**WORK TASK**. Go through the data below. List every line that holds the word "information".

**DATA**.
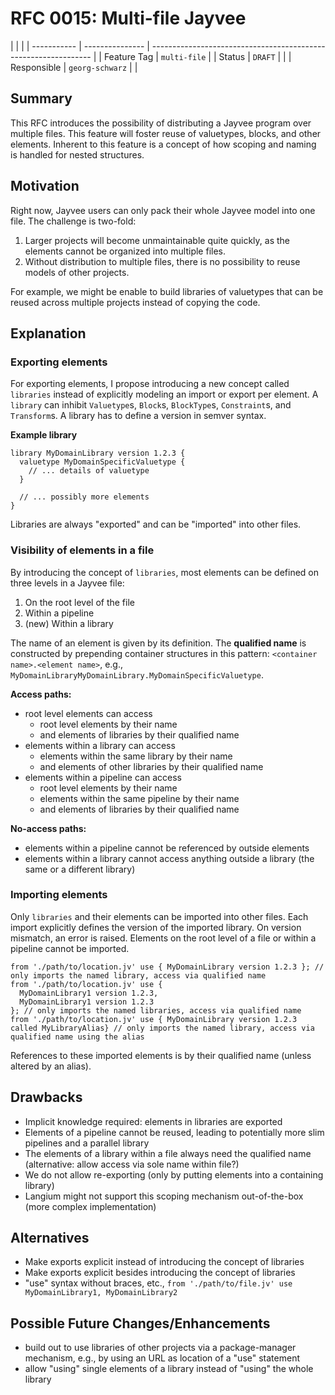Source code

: <!--
SPDX-FileCopyrightText: 2023 Friedrich-Alexander-Universitat Erlangen-Nurnberg

SPDX-License-Identifier: AGPL-3.0-only
-->

# RFC 0015: Multi-file Jayvee

|             |                 |
| ----------- | --------------- | --------------------------------------------------------------- |
| Feature Tag | `multi-file`    |
| Status      | `DRAFT`         | <!-- Possible values: DRAFT, DISCUSSION, ACCEPTED, REJECTED --> |
| Responsible | `georg-schwarz` | <!-- TODO: assign yourself as main driver of this RFC -->       |

<!--
  Status Overview:
  - DRAFT: The RFC is not ready for a review and currently under change. Feel free to already ask for feedback on the structure and contents at this stage.
  - DISCUSSION: The RFC is open for discussion. Usually, we open a PR to trigger discussions.
  - ACCEPTED: The RFC was accepted. Create issues to prepare implementation of the RFC.
  - REJECTED: The RFC was rejected. If another revision emerges, switch to status DRAFT.
-->

## Summary

This RFC introduces the possibility of distributing a Jayvee program over multiple files.
This feature will foster reuse of valuetypes, blocks, and other elements.
Inherent to this feature is a concept of how scoping and naming is handled for nested structures.

## Motivation

Right now, Jayvee users can only pack their whole Jayvee model into one file.
The challenge is two-fold:

1. Larger projects will become unmaintainable quite quickly, as the elements cannot be organized into multiple files.
2. Without distribution to multiple files, there is no possibility to reuse models of other projects.

For example, we might be enable to build libraries of valuetypes that can be reused across multiple projects instead of copying the code.

## Explanation

### Exporting elements

For exporting elements, I propose introducing a new concept called `libraries` instead of explicitly modeling an import or export per element.
A `library` can inhibit `Valuetype`s, `Block`s, `BlockType`s, `Constraint`s, and `Transform`s.
A library has to define a version in semver syntax.

**Example library**

```
library MyDomainLibrary version 1.2.3 {
  valuetype MyDomainSpecificValuetype {
    // ... details of valuetype
  }

  // ... possibly more elements
}
```

Libraries are always "exported" and can be "imported" into other files.

### Visibility of elements in a file

By introducing the concept of `libraries`, most elements can be defined on three levels in a Jayvee file:

1. On the root level of the file
2. Within a pipeline
3. (new) Within a library

The name of an element is given by its definition.
The **qualified name** is constructed by prepending container structures in this pattern: `<container name>.<element name>`, e.g., `MyDomainLibraryMyDomainLibrary.MyDomainSpecificValuetype`.

**Access paths:**

- root level elements can access
  - root level elements by their name
  - and elements of libraries by their qualified name
- elements within a library can access
  - elements within the same library by their name
  - and elements of other libraries by their qualified name
- elements within a pipeline can access
  - root level elements by their name
  - elements within the same pipeline by their name
  - and elements of libraries by their qualified name

**No-access paths:**

- elements within a pipeline cannot be referenced by outside elements
- elements within a library cannot access anything outside a library (the same or a different library)

### Importing elements

Only `libraries` and their elements can be imported into other files.
Each import explicitly defines the version of the imported library. On version mismatch, an error is raised.
Elements on the root level of a file or within a pipeline cannot be imported.

```
from './path/to/location.jv' use { MyDomainLibrary version 1.2.3 }; // only imports the named library, access via qualified name
from './path/to/location.jv' use {
  MyDomainLibrary1 version 1.2.3,
  MyDomainLibrary1 version 1.2.3
}; // only imports the named libraries, access via qualified name
from './path/to/location.jv' use { MyDomainLibrary version 1.2.3 called MyLibraryAlias} // only imports the named library, access via qualified name using the alias
```

References to these imported elements is by their qualified name (unless altered by an alias).

## Drawbacks

- Implicit knowledge required: elements in libraries are exported
- Elements of a pipeline cannot be reused, leading to potentially more slim pipelines and a parallel library
- The elements of a library within a file always need the qualified name (alternative: allow access via sole name within file?)
- We do not allow re-exporting (only by putting elements into a containing library)
- Langium might not support this scoping mechanism out-of-the-box (more complex implementation)

## Alternatives

- Make exports explicit instead of introducing the concept of libraries
- Make exports explicit besides introducing the concept of libraries
- "use" syntax without braces, etc., `from './path/to/file.jv' use MyDomainLibrary1, MyDomainLibrary2`

## Possible Future Changes/Enhancements

- build out to use libraries of other projects via a package-manager mechanism, e.g., by using an URL as location of a "use" statement
- allow "using" single elements of a library instead of "using" the whole library
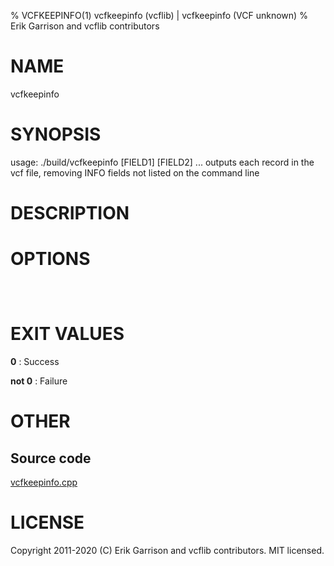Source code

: % VCFKEEPINFO(1) vcfkeepinfo (vcflib) | vcfkeepinfo (VCF unknown)
% Erik Garrison and vcflib contributors

# NAME

vcfkeepinfo

# SYNOPSIS

usage: ./build/vcfkeepinfo <vcf file> [FIELD1] [FIELD2] ... outputs each record in the vcf file, removing INFO fields not listed on the command line

# DESCRIPTION



# OPTIONS

```



```



# EXIT VALUES

**0**
: Success

**not 0**
: Failure

# OTHER

## Source code

[vcfkeepinfo.cpp](https://github.com/vcflib/vcflib/blob/master/src/vcfkeepinfo.cpp)

# LICENSE

Copyright 2011-2020 (C) Erik Garrison and vcflib contributors. MIT licensed.

<!--
  Created with ./scripts/bin2md.rb scripts/bin2md-template.erb
-->
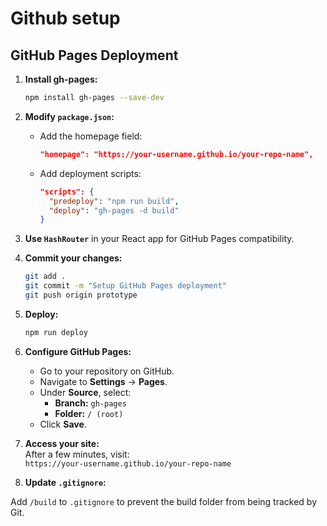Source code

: # Github setup

## GitHub Pages Deployment

1. **Install gh-pages:**
   ```bash
   npm install gh-pages --save-dev
   ```

2. **Modify `package.json`:**
   - Add the homepage field:
     ```json
     "homepage": "https://your-username.github.io/your-repo-name",
     ```
   - Add deployment scripts:
     ```json
     "scripts": {
       "predeploy": "npm run build",
       "deploy": "gh-pages -d build"
     }
     ```

3. **Use `HashRouter`** in your React app for GitHub Pages compatibility.

4. **Commit your changes:**
   ```bash
   git add .
   git commit -m "Setup GitHub Pages deployment"
   git push origin prototype
   ```

5. **Deploy:**
   ```bash
   npm run deploy
   ```

6. **Configure GitHub Pages:**
   - Go to your repository on GitHub.
   - Navigate to **Settings** → **Pages**.
   - Under **Source**, select:
     - **Branch:** `gh-pages`
     - **Folder:** `/ (root)`
   - Click **Save**.

7. **Access your site:**  
   After a few minutes, visit:  
   `https://your-username.github.io/your-repo-name`

8. **Update `.gitignore`:**

Add `/build` to `.gitignore` to prevent the build folder from being tracked by Git.

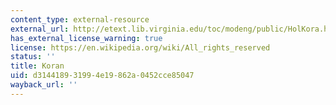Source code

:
 ```yaml
---
content_type: external-resource
external_url: http://etext.lib.virginia.edu/toc/modeng/public/HolKora.html
has_external_license_warning: true
license: https://en.wikipedia.org/wiki/All_rights_reserved
status: ''
title: Koran
uid: d3144189-3199-4e19-862a-0452cce85047
wayback_url: ''
---
```

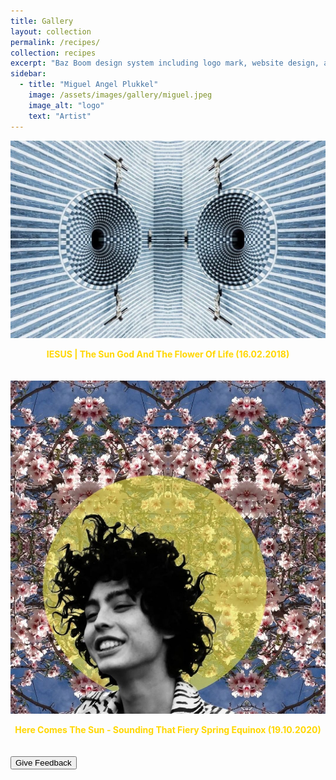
 ```yaml
---
title: Gallery
layout: collection
permalink: /recipes/
collection: recipes
excerpt: "Baz Boom design system including logo mark, website design, and branding applications."
sidebar:
  - title: "Miguel Angel Plukkel"
    image: /assets/images/gallery/miguel.jpeg
    image_alt: "logo"
    text: "Artist"
---
```

<html lang="en">

<head>
  <!-- Your existing styles and head content -->

  <style>
    /* Additional styles for better formatting */
    .image-gallery {
      display: flex;
      flex-wrap: wrap;
      justify-content: space-between;
    }

    #scrollUpBtn {
      display: none;
      position: fixed;
      bottom: 20px;
      right: 20px;
      background-color: #daa520;
      color: #fff;
      border: none;
      border-radius: 5px;
      padding: 10px;
      cursor: pointer;
      font-weight: bold;
      transition: background-color 0.3s;
    }

    #scrollUpBtn:hover {
      background-color: #FFD700; /* Change color on hover */
    }

    .image-item {
      margin-bottom: 20px;
      overflow: hidden; /* Hide overflow to prevent layout shifts on hover */
    }

    .image-item img {
      transition: transform 0.3s ease-in-out; /* Add transition effect */
    }

    .image-item:hover img {
      transform: scale(1.2); /* Increase the scale on hover (adjust the value as needed) */
    }

    .image-caption {
      text-align: center;
    }

    .golden-link {
      color: #FFD700 !important; /* Set the text color to golden */
      text-decoration: none; /* Remove the default underline */
      font-weight: bold; /* Optionally set the font weight to bold */
    }

    .golden-link:hover {
      text-decoration: underline; /* Add underline on hover */
    }

    .golden-text {
      color: #FFD700 !important; /* Set the text color to golden */
    }

    /* Styles for moving the request a quote to the side */
    .quote-container {
      position: fixed;
      top: 50%;
      right: 20px;
      transform: translateY(-50%);
      width: 300px; /* Adjust the width as needed */
      background-color: #f8f8f8;
      padding: 20px;
      border-radius: 5px;
      box-shadow: 0 0 10px rgba(0, 0, 0, 0.1);
    }
    .modal {
      display: none;
      position: fixed;
      top: 0;
      left: 0;
      width: 100%;
      height: 100%;
      background-color: rgba(0, 0, 0, 0.5);
    }

    .modal-content {
      background-color: #fff;
      margin: 15% auto;
      padding: 20px;
      border: 1px solid #888;
      width: 50%;
    }

    .close {
      color: #aaa;
      float: right;
      font-size: 28px;
      font-weight: bold;
    }

    .close:hover,
    .close:focus {
      color: black;
      text-decoration: none;
      cursor: pointer;
    }
  </style>
</head>

<body>
  <!-- Rest of your HTML content -->
  <div class="image-gallery">
    <div class="image-item">
      <a href="/page1.md/" class="golden-link">
        <img src="/assets/images/gallery/jesus.jpg" alt="Image 1" />
        <div class="image-caption">
          <p class="golden-text">IESUS | The Sun God And The Flower Of Life (16.02.2018)</p>
        </div>
      </a>
    </div>
    <div class="image-item">
      <a href="/page2.md/" class="golden-link">
        <img src="/assets/images/gallery/halo.jpeg" alt="Image 2" />
        <div class="image-caption">
          <p class="golden-text">Here Comes The Sun - Sounding That Fiery Spring Equinox (19.10.2020)</p>
        </div>
      </a>
    </div>
  </div>
<button onclick="openModal()">Give Feedback</button>  <!-- Scroll-up button -->
  <button id="scrollUpBtn" onclick="scrollToTop()">Scroll Up</button>

  <!-- Your existing scripts and body content -->
<div id="feedback-modal" class="modal">
  <div class="modal-content">
    <span class="close" onclick="closeModal()">&times;</span>
    <h2>How happy are you with the website?</h2>
    <div id="feedback-buttons">
      <button onclick="sendFeedback('Very Happy')">Very Happy</button>
      <button onclick="sendFeedback('Happy')">Happy</button>
      <button onclick="sendFeedback('Neutral')">Neutral</button>
      <button onclick="sendFeedback('Unhappy')">Unhappy</button>
      <button onclick="sendFeedback('Very Unhappy')">Very Unhappy</button>
    </div>
  </div>
</div>
<script>
  function openModal() {
    var modal = document.getElementById("feedback-modal");
    modal.style.display = "block";
  }
  function closeModal() {
    var modal = document.getElementById("feedback-modal");
    modal.style.display = "none";
  }
  function sendFeedback(feedback) {
  var endpoint = 'http://localhost:3000/submit-feedback';
  var xhr = new XMLHttpRequest();
  xhr.open('POST', endpoint, true);
  xhr.setRequestHeader('Content-Type', 'application/json');
  xhr.onreadystatechange = function () {
    if (xhr.readyState == 4) {
      if (xhr.status == 200) {
        alert('Feedback submitted successfully!');
        closeModal();
      } else {
        alert('Error submitting feedback');
      }
    }
  };
  var data = JSON.stringify({ feedback: feedback });
  xhr.send(data);
}
</script>
  <script>
    // Show/hide the scroll-up button based on scroll position
    window.onscroll = function () {
      showScrollUpButton();
    };
    function showScrollUpButton() {
      var scrollUpBtn = document.getElementById("scrollUpBtn");
      if (document.body.scrollTop > 20 || document.documentElement.scrollTop > 20) {
        scrollUpBtn.style.display = "block";
      } else {
        scrollUpBtn.style.display = "none";
      }
    }
    // Scroll to the top function
    function scrollToTop() {
      document.body.scrollTop = 0; // For Safari
      document.documentElement.scrollTop = 0; // For Chrome, Firefox, IE, and Opera
    }
  </script>
</body>

</html>
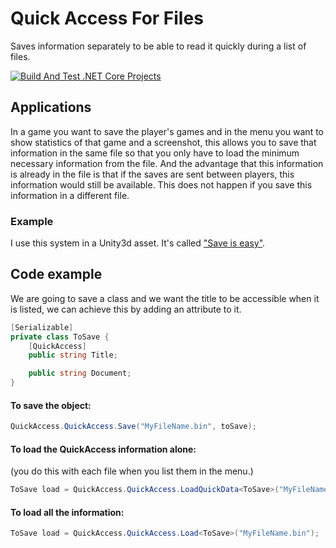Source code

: # Quick Access For Files
Saves information separately to be able to read it quickly during a list of files.

[![Build And Test .NET Core Projects](https://github.com/tomashalac/QuickAccessForFiles/actions/workflows/main.yml/badge.svg)](https://github.com/tomashalac/QuickAccessForFiles/actions/workflows/main.yml)

## Applications

In a game you want to save the player's games and in the menu you want to show statistics of that game and a screenshot, this allows you to save that information in the same file so that you only have to load the minimum necessary information from the file. And the advantage that this information is already in the file is that if the saves are sent between players, this information would still be available. This does not happen if you save this information in a different file.


### Example
I use this system in a Unity3d asset. It's called ["Save is easy"](https://assetstore.unity.com/packages/tools/input-management/save-is-easy-57432#releases).


## Code example

We are going to save a class and we want the title to be accessible when it is listed, we can achieve this by adding an attribute to it.
```c#
[Serializable]
private class ToSave {
    [QuickAccess]
    public string Title;

    public string Document;
}
```

#### To save the object:
```c#
QuickAccess.QuickAccess.Save("MyFileName.bin", toSave);
```

#### To load the QuickAccess information alone:
(you do this with each file when you list them in the menu.)
```c#
ToSave load = QuickAccess.QuickAccess.LoadQuickData<ToSave>("MyFileName.bin");
```

#### To load all the information:
```c#
ToSave load = QuickAccess.QuickAccess.Load<ToSave>("MyFileName.bin");
```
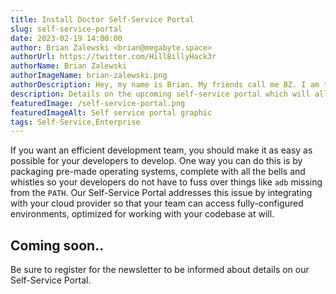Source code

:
 ```yaml
---
title: Install Doctor Self-Service Portal
slug: self-service-portal
date: 2023-02-19 14:00:00
author: Brian Zalewski <brian@megabyte.space>
authorUrl: https://twitter.com/HillBillyHack3r
authorName: Brian Zalewski
authorImageName: brian-zalewski.png
authorDescription: Hey, my name is Brian. My friends call me BZ. I am the main driving force behind Megabyte Labs and its various offerings. Apart from optimizing my developer tool stack, my hobbies include going to the gym, partying with friends, and playing volleyball / kickball. I never turn down a conversation about AI, God, time travelers, or Jesus. I frequently think about how I can make the world a better place by inspiring others.
description: Details on the upcoming self-service portal which will allow provisioning of remote VMs and will be available to Install Doctor Enterprise clients
featuredImage: /self-service-portal.png
featuredImageAlt: Self service portal graphic
tags: Self-Service,Enterprise
---
```


If you want an efficient development team, you should make it as easy as possible for your developers to develop. One way you can do this is by packaging pre-made operating systems, complete with all the bells and whistles so your developers do not have to fuss over things like `adb` missing from the `PATH`. Our Self-Service Portal addresses this issue by integrating with your cloud provider so that your team can access fully-configured environments, optimized for working with your codebase at will.

## Coming soon..

Be sure to register for the newsletter to be informed about details on our Self-Service Portal.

**WORKED SOLUTION**.
Saves information separately to be able to read it quickly during a list of files.
In a game you want to save the player's games and in the menu you want to show statistics of that game and a screenshot, this allows you to save that information in the same file so that you only have to load the minimum necessary information from the file. And the advantage that this information is already in the file is that if the saves are sent between players, this information would still be available. This does not happen if you save this information in a different file.
#### To load the QuickAccess information alone:
#### To load all the information:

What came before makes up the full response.